* Assignment *
From the first line of the data below, repeat each line exactly until you reach the line with "Hal - hal utama"; include that line too.

* Stored data *
============

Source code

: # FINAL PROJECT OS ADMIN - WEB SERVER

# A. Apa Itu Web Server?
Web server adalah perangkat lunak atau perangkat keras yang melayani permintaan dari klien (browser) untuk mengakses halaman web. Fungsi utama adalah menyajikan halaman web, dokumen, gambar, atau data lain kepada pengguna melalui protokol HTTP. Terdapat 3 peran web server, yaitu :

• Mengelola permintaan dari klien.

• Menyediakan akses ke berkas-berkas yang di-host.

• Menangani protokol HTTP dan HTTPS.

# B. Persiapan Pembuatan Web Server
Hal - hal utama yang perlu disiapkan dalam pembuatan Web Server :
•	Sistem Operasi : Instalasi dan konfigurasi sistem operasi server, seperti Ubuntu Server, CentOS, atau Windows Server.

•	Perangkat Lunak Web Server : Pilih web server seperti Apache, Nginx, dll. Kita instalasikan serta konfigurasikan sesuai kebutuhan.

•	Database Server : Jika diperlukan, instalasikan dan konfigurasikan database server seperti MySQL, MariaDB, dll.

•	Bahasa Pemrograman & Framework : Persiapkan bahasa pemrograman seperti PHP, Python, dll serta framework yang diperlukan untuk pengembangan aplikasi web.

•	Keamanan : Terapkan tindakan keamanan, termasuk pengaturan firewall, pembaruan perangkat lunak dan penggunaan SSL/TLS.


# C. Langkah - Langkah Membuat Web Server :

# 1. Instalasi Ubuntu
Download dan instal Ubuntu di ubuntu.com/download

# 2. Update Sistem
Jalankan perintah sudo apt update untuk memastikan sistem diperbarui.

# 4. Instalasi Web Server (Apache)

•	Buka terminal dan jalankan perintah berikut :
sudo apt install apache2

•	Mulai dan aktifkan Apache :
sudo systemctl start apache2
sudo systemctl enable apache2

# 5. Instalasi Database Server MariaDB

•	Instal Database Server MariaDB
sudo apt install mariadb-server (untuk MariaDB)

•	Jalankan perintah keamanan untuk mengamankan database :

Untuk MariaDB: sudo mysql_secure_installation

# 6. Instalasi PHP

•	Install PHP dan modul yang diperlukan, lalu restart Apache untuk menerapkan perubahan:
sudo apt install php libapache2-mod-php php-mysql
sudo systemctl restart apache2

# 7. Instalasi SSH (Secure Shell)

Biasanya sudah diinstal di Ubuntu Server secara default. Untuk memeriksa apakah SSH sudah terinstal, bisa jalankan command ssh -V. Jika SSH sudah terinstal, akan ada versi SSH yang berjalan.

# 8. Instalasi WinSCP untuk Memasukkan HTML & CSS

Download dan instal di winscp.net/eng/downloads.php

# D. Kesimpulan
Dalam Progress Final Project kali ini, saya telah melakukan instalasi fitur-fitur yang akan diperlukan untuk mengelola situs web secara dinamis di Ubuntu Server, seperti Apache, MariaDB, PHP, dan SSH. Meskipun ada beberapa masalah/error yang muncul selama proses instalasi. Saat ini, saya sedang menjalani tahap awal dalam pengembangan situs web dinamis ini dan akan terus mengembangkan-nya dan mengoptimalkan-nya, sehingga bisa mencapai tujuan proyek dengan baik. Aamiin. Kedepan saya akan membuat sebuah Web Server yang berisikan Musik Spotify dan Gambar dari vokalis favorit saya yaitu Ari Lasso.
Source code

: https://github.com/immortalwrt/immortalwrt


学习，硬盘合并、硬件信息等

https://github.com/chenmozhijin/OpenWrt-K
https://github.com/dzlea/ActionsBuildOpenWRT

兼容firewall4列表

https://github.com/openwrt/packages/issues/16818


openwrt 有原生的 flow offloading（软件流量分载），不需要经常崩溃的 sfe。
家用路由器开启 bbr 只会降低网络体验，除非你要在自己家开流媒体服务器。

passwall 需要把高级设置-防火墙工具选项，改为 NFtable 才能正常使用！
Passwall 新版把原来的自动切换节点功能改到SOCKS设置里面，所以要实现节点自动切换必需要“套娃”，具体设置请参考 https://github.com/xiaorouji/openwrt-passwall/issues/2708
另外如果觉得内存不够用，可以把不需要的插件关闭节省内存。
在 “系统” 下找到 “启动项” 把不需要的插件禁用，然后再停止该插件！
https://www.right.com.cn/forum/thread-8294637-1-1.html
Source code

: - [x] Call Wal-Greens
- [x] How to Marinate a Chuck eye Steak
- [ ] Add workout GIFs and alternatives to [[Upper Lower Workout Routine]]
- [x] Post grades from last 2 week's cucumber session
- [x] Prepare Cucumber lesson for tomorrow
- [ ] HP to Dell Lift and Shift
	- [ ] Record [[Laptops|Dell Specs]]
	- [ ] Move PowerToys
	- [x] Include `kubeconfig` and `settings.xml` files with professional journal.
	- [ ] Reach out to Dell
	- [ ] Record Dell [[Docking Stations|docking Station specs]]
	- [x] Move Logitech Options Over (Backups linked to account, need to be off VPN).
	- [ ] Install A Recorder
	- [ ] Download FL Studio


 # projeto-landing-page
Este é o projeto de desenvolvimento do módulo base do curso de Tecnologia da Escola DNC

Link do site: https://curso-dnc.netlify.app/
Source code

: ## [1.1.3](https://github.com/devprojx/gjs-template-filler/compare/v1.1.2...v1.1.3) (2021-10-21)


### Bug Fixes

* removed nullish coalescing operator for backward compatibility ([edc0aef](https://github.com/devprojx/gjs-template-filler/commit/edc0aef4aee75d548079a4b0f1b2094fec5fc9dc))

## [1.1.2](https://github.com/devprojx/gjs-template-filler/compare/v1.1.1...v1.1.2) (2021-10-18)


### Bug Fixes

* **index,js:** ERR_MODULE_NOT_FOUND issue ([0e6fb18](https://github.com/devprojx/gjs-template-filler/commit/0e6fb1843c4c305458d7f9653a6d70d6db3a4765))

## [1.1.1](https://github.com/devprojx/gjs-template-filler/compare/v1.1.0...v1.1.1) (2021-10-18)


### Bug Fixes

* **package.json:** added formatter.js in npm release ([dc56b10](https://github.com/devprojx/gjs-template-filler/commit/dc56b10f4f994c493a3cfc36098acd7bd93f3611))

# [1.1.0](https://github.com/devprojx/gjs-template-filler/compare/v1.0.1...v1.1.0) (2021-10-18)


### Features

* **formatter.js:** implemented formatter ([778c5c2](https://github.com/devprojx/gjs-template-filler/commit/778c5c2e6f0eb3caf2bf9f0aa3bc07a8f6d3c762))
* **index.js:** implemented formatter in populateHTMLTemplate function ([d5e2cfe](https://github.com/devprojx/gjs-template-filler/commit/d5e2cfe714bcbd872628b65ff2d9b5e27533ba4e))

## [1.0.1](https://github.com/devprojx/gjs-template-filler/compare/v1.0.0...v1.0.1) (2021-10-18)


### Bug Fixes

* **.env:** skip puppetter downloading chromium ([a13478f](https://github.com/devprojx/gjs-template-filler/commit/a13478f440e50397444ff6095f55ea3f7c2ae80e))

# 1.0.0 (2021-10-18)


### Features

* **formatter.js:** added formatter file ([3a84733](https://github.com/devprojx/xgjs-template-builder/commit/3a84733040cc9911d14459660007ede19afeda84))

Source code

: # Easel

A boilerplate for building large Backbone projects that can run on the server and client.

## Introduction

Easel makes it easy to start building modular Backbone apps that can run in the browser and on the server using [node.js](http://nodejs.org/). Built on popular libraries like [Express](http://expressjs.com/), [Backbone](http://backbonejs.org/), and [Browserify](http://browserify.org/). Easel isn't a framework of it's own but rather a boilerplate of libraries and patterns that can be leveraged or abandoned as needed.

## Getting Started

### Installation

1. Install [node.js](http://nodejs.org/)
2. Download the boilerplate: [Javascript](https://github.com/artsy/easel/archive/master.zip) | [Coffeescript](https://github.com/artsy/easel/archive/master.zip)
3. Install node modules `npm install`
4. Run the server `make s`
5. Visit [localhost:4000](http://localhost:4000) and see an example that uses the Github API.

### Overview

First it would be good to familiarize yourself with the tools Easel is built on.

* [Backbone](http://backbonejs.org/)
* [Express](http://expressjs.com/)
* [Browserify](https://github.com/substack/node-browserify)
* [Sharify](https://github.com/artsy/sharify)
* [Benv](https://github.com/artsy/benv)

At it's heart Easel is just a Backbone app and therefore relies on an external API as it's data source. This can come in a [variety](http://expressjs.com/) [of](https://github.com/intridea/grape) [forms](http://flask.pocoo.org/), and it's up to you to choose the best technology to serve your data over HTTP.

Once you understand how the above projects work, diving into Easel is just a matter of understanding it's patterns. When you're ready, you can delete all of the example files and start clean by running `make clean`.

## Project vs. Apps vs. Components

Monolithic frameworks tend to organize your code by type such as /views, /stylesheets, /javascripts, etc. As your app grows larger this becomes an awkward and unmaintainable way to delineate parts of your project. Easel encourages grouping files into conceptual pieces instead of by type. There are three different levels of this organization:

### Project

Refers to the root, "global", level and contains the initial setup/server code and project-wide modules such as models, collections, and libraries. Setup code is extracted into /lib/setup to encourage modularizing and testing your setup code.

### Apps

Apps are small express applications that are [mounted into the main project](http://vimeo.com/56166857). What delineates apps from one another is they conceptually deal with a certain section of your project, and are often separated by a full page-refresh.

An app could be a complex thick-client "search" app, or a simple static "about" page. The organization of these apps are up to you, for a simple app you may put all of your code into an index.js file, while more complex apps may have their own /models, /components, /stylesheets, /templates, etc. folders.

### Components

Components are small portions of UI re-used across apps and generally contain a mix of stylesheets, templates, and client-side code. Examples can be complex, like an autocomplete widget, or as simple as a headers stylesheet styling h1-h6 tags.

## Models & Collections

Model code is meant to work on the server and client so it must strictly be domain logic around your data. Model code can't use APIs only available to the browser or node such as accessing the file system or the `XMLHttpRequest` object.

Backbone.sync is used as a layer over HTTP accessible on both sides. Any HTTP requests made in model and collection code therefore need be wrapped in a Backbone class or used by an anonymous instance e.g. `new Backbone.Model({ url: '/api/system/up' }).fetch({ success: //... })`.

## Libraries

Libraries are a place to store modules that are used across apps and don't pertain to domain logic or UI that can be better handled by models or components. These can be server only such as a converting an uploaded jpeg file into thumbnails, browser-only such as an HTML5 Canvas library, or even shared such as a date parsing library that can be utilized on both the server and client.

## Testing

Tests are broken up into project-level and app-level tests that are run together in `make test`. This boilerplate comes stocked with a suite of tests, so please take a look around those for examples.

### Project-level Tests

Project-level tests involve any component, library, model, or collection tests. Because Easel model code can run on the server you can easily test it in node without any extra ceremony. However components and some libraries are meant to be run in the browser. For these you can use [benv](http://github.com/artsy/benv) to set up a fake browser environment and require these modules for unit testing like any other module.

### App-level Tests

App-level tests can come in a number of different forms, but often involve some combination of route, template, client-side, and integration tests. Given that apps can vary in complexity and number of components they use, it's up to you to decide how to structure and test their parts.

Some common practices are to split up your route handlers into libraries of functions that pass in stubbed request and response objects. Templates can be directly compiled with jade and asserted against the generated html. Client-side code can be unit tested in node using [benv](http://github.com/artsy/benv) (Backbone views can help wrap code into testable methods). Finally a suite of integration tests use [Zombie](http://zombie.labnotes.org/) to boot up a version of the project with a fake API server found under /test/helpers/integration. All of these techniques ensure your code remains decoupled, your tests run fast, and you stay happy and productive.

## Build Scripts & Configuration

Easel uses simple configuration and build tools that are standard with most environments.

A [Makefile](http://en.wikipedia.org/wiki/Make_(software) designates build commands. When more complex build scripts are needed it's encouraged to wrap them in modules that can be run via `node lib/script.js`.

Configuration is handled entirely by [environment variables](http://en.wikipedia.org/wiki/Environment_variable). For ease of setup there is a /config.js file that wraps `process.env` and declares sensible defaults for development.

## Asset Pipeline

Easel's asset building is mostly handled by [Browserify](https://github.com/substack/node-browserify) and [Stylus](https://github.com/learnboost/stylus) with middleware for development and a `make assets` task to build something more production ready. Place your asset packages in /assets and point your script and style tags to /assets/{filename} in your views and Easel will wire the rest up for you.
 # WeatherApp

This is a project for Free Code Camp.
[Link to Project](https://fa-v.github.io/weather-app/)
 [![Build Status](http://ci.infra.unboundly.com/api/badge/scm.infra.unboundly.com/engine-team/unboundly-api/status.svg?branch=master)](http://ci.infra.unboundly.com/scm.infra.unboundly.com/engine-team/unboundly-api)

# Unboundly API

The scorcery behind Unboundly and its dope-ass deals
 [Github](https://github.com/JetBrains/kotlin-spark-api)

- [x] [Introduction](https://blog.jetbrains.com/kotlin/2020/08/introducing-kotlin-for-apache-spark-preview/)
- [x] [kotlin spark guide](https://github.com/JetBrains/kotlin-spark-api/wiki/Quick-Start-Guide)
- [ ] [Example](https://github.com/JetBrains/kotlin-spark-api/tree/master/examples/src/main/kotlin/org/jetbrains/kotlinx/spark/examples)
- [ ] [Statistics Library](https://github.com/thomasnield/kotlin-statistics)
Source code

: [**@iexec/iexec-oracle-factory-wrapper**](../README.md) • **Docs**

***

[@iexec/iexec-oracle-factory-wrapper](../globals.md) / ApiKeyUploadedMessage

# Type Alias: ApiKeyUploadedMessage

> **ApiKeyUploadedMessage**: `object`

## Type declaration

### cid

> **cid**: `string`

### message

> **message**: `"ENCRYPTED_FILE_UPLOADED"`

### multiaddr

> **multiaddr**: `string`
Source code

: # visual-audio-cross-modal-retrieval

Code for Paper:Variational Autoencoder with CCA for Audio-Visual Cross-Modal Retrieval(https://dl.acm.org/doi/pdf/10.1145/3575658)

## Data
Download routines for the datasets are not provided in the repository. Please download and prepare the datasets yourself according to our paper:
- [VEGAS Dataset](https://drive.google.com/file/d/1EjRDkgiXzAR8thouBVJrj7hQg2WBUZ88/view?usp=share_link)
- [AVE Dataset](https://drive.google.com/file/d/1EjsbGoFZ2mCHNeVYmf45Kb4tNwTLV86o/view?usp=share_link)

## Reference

============

* Your solution *
Source code

: # FINAL PROJECT OS ADMIN - WEB SERVER

# A. Apa Itu Web Server?
Web server adalah perangkat lunak atau perangkat keras yang melayani permintaan dari klien (browser) untuk mengakses halaman web. Fungsi utama adalah menyajikan halaman web, dokumen, gambar, atau data lain kepada pengguna melalui protokol HTTP. Terdapat 3 peran web server, yaitu :

• Mengelola permintaan dari klien.

• Menyediakan akses ke berkas-berkas yang di-host.

• Menangani protokol HTTP dan HTTPS.

# B. Persiapan Pembuatan Web Server
Hal - hal utama yang perlu disiapkan dalam pembuatan Web Server :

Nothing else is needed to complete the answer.